── Records provided ──

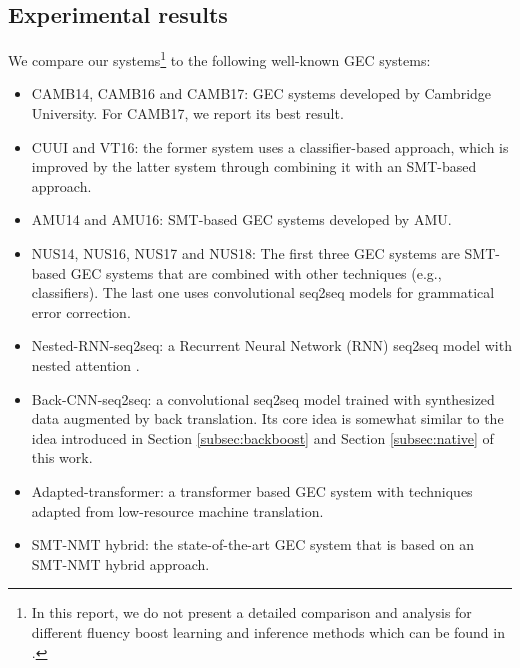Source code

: \documentclass{article} %
\begin{document}
\subsection{Experimental results}

We compare our systems\footnote{In this report, we do not present a detailed comparison and analysis for different fluency boost learning and inference methods which can be found in \cite{ge2018fluency}.} to the following well-known GEC systems:

\leftmargini=5mm
\begin{itemize}

\item CAMB14, CAMB16 and CAMB17: GEC systems \citep{felice2014grammatical,yuan2016grammatical,yannakoudakis2017neural} developed by Cambridge University. For CAMB17, we report its best result.
\item CUUI and VT16: the former system \citep{rozovskaya2014illinois} uses a classifier-based approach, which is improved by the latter system \citep{rozovskaya2016grammatical} through combining it with an SMT-based approach.
\item AMU14 and AMU16: SMT-based GEC systems \citep{junczys2014amu,junczys2016phrase} developed by AMU.
\item NUS14, NUS16, NUS17 and NUS18: The first three GEC systems \citep{Susanto2014System,chollampatt2016adapting,chollampatt-ng:2017:BEA} are SMT-based GEC systems that are combined with other techniques (e.g., classifiers). The last one \citep{chollampatt2018} uses convolutional seq2seq models for grammatical error correction.
\item Nested-RNN-seq2seq: a Recurrent Neural Network (RNN) seq2seq model with nested attention \citep{ji2017nested}.
\item Back-CNN-seq2seq: a convolutional seq2seq model \citep{xie2018noising} trained with synthesized data augmented by back translation. Its core idea is somewhat similar to the idea introduced in Section \ref{subsec:backboost} and Section \ref{subsec:native} of this work.
\item Adapted-transformer: a transformer \citep{vaswani2017attention} based GEC system \citep{junczys2018approaching} with techniques adapted from low-resource machine translation.
\item SMT-NMT hybrid: the state-of-the-art GEC system \citep{grundkiewicz2018near} that is based on an SMT-NMT hybrid approach.
\end{itemize}
\end{document}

───

» **Problem requirements**
Given the records above, return exactly the lines starting at the line containing "its best result." and ending at the line containing "developed by AMU.", including both.

» **Answer space**
\item CAMB14, CAMB16 and CAMB17: GEC systems \citep{felice2014grammatical,yuan2016grammatical,yannakoudakis2017neural} developed by Cambridge University. For CAMB17, we report its best result.
\item CUUI and VT16: the former system \citep{rozovskaya2014illinois} uses a classifier-based approach, which is improved by the latter system \citep{rozovskaya2016grammatical} through combining it with an SMT-based approach.
\item AMU14 and AMU16: SMT-based GEC systems \citep{junczys2014amu,junczys2016phrase} developed by AMU.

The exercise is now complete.